Dataset entries:
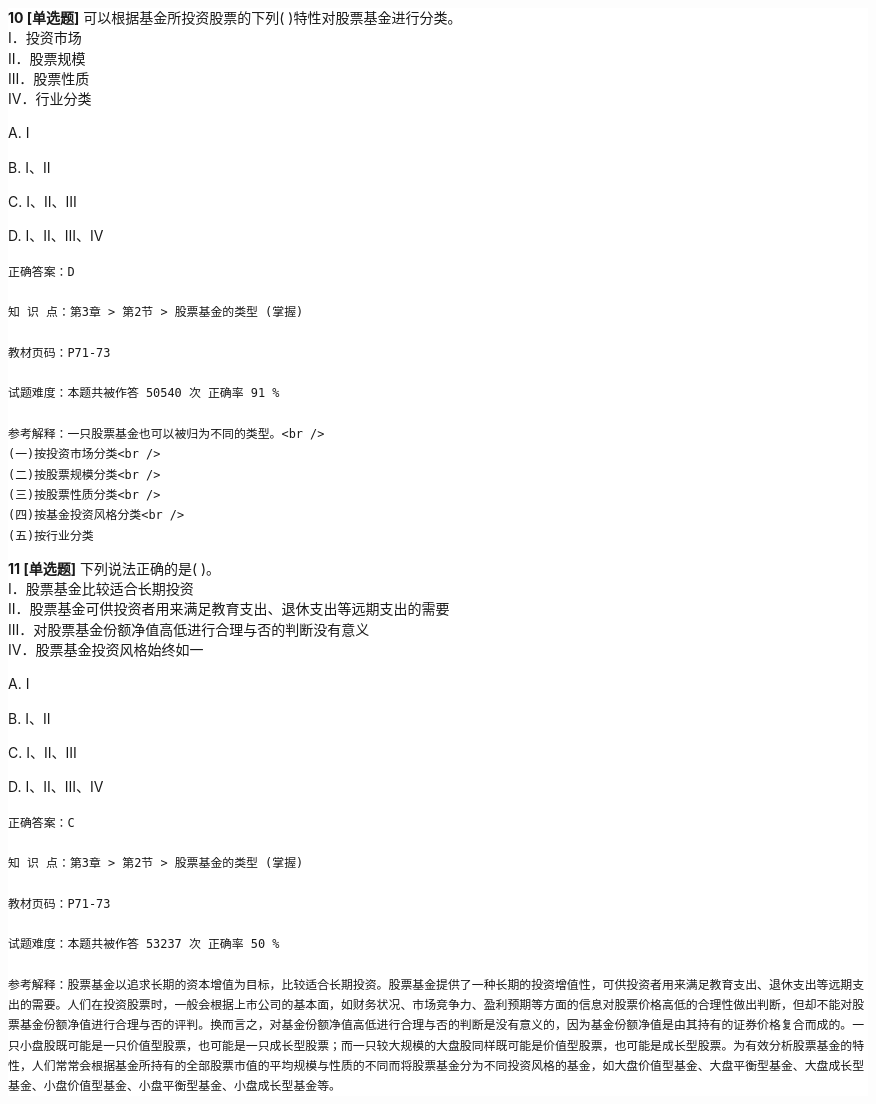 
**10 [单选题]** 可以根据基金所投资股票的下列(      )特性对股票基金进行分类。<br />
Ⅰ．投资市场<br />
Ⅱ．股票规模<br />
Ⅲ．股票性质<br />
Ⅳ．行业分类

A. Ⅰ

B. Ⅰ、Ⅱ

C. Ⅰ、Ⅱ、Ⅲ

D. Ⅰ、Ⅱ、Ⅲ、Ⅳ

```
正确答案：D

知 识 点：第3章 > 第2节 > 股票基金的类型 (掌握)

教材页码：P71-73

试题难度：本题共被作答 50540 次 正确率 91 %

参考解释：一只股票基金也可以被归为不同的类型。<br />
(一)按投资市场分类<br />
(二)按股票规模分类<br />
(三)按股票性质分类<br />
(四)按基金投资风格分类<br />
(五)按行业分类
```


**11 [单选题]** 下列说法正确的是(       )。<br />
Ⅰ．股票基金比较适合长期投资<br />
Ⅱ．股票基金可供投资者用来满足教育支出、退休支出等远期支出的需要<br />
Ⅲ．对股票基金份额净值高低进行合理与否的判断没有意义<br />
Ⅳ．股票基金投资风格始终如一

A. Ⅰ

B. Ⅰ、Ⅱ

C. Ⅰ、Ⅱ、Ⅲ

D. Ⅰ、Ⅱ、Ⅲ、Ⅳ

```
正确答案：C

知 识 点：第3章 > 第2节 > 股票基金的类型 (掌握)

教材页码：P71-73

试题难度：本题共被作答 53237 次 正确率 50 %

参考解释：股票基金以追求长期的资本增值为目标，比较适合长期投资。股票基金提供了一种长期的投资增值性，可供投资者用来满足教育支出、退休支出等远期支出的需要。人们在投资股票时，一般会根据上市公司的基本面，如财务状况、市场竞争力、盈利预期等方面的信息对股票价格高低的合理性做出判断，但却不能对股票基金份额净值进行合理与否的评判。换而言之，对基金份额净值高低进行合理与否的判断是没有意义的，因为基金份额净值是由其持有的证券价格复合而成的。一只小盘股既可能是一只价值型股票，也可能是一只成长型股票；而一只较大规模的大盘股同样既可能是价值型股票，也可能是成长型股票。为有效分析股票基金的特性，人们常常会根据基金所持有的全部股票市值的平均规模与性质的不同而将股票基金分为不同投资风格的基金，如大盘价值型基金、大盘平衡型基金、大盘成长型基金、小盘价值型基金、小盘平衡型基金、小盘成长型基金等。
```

▸ How to complete this task
From the data above, copy each line with the string "退休支出等远期支出的需要" in it.

▸ Your solution
Ⅱ．股票基金可供投资者用来满足教育支出、退休支出等远期支出的需要<br />
参考解释：股票基金以追求长期的资本增值为目标，比较适合长期投资。股票基金提供了一种长期的投资增值性，可供投资者用来满足教育支出、退休支出等远期支出的需要。人们在投资股票时，一般会根据上市公司的基本面，如财务状况、市场竞争力、盈利预期等方面的信息对股票价格高低的合理性做出判断，但却不能对股票基金份额净值进行合理与否的评判。换而言之，对基金份额净值高低进行合理与否的判断是没有意义的，因为基金份额净值是由其持有的证券价格复合而成的。一只小盘股既可能是一只价值型股票，也可能是一只成长型股票；而一只较大规模的大盘股同样既可能是价值型股票，也可能是成长型股票。为有效分析股票基金的特性，人们常常会根据基金所持有的全部股票市值的平均规模与性质的不同而将股票基金分为不同投资风格的基金，如大盘价值型基金、大盘平衡型基金、大盘成长型基金、小盘价值型基金、小盘平衡型基金、小盘成长型基金等。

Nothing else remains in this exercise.